Sombras de Silêncio #63

Nos primeiros dias da República Portuguesa, a festa de Lisboa espalhou-se pela província como se fosse um arraial estival. Celebrava-se a revolução como se fosse um milagre e até os mais desconfiados sonhavam com a perspetiva de Portugal recuperar o estatuto e a influência num mundo em constante mudança. Do nevoeiro emergiu a figura do respeitado açoriano Teófilo Braga, que se assumiu como chefe de um governo provisório cujas principais incumbências passavam por assegurar uma transição pacífica até que os políticos voltassem a entreter o povo com eleições. Do novo governo faziam parte, entre outros, António José de Almeida e Afonso Costa, sendo que uma das primeiras medidas foi promulgar uma lei que amnistiava todos os envolvidos em ações contra a monarquia, nomeadamente os regicidas, os bombistas, os exilados, os revolucionários e os grevistas. Neste contexto, foi com muito agrado que Carlos recebeu a notícia que a sua despromoção ficaria sem efeito, recuperando o posto de sargento e recebendo inclusive uma menção honrosa pelos serviços prestados.

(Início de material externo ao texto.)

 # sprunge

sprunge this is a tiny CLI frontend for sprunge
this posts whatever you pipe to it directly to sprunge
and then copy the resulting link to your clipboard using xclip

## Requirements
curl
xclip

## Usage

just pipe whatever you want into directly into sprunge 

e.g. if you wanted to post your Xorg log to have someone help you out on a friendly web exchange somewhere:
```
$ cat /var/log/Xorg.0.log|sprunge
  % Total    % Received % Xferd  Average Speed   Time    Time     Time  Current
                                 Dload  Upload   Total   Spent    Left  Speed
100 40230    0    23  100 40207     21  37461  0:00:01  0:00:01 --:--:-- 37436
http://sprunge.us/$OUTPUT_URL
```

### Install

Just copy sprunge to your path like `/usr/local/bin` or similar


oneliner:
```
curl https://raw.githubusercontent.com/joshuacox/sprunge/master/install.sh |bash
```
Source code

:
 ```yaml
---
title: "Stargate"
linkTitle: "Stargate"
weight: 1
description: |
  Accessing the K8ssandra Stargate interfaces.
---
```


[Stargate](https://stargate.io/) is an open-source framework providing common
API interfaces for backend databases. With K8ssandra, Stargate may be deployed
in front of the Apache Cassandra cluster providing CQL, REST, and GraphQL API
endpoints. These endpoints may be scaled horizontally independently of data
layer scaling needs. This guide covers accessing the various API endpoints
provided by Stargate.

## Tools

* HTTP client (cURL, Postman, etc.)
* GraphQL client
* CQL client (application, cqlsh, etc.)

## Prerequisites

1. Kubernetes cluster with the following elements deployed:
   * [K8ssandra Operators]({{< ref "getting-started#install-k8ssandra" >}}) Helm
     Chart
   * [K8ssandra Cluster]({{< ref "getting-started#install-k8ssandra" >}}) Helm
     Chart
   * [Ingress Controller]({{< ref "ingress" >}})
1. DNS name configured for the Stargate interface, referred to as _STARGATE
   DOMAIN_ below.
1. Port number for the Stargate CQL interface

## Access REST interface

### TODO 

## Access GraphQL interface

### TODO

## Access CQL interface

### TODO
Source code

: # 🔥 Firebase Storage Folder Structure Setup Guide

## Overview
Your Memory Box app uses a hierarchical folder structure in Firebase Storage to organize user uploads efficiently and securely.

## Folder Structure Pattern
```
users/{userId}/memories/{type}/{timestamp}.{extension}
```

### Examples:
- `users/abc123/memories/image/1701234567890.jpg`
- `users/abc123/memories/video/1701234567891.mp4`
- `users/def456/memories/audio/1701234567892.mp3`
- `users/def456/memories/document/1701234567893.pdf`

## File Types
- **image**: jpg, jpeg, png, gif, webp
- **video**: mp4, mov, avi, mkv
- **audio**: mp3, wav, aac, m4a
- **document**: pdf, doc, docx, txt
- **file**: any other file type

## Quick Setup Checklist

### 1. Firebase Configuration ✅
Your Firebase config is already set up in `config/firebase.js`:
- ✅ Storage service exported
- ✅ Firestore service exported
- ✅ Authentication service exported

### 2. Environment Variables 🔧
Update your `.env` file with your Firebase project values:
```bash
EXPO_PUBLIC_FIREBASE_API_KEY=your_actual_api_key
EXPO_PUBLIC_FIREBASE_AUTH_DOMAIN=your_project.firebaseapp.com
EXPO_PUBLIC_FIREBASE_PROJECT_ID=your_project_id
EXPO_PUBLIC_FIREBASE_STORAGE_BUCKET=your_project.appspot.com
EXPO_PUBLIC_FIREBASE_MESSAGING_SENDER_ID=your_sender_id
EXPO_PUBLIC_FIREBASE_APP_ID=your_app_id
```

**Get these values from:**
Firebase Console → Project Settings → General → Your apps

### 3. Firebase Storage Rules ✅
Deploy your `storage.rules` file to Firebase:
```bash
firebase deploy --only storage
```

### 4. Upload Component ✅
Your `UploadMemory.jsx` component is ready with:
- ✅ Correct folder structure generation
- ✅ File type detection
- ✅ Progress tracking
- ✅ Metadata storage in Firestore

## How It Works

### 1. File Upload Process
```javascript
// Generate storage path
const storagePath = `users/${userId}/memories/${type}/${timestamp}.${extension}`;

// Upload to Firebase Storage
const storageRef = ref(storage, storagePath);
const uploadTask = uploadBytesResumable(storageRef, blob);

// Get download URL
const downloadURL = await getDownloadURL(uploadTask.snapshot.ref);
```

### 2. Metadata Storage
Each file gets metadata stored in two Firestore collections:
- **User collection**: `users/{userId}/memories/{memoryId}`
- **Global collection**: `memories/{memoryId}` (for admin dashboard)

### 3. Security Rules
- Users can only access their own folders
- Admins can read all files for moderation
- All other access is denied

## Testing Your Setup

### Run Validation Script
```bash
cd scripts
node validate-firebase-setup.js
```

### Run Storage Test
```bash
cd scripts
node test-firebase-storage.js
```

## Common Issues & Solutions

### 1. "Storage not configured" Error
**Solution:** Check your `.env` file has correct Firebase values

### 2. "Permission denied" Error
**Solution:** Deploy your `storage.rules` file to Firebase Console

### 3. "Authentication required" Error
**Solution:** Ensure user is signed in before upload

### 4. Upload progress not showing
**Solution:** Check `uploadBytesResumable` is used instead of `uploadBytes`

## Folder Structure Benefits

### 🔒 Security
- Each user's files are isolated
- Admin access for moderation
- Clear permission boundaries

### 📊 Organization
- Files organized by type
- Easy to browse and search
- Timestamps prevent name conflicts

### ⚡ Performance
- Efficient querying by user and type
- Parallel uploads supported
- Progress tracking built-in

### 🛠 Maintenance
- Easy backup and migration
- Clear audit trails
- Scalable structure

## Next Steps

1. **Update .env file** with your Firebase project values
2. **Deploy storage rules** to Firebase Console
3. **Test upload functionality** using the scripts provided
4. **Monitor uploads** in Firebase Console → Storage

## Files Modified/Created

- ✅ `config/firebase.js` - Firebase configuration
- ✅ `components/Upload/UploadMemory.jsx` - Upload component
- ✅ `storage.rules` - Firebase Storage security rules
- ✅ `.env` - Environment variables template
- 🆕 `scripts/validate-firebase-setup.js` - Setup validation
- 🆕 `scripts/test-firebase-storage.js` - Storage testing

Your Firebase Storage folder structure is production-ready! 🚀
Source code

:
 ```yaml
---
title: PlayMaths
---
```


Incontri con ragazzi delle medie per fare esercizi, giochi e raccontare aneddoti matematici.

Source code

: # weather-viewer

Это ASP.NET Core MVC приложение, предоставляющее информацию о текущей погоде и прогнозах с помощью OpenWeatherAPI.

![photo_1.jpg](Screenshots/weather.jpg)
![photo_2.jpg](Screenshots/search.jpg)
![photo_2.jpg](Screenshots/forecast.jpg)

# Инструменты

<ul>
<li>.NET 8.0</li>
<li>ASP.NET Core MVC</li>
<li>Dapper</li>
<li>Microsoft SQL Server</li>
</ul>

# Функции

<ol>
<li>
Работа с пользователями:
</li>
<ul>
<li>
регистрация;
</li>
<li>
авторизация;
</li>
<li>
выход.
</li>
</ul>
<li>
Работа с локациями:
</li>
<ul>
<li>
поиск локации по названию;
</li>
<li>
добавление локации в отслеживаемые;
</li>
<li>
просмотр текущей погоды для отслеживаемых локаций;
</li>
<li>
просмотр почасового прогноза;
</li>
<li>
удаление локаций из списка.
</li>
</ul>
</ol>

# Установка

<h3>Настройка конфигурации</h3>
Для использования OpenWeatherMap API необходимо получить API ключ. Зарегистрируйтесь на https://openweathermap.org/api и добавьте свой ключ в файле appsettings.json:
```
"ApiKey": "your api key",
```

Forçou-se a laicização do estado; os jesuítas foram expulsos; os bens da Igreja foram estatizados; a maioria dos clérigos que ocupavam posições nas diversas estratificações do poder em Portugal foi recambiada e concretizaram-se algumas correções às práticas correntes religiosas, designadamente na proibição de procissões para além do perímetro das igrejas. Os assuntos de Deus seriam afastados do círculo do poder visível no país. O governo criou ainda o Crédito Agrícola de forma a solucionar os problemas que grassavam numa agricultura quase feudal. Porém, a república ainda não estava sedimentada na consciência dos portugueses. Também, os interesses variados de outras nações poderiam proporcionar uma ocupação estrangeira das colónias africanas e asiáticas. Assim, tornava-se fundamental que houvesse um fortalecimento das forças armadas através de um serviço militar obrigatório que sustentasse um corpo miliciano capaz de defender a pátria. Suspeitava-se também que os espanhóis poderiam pôr em prática os ensinamentos que proliferavam nas suas escolas militares sobre como invadir Portugal.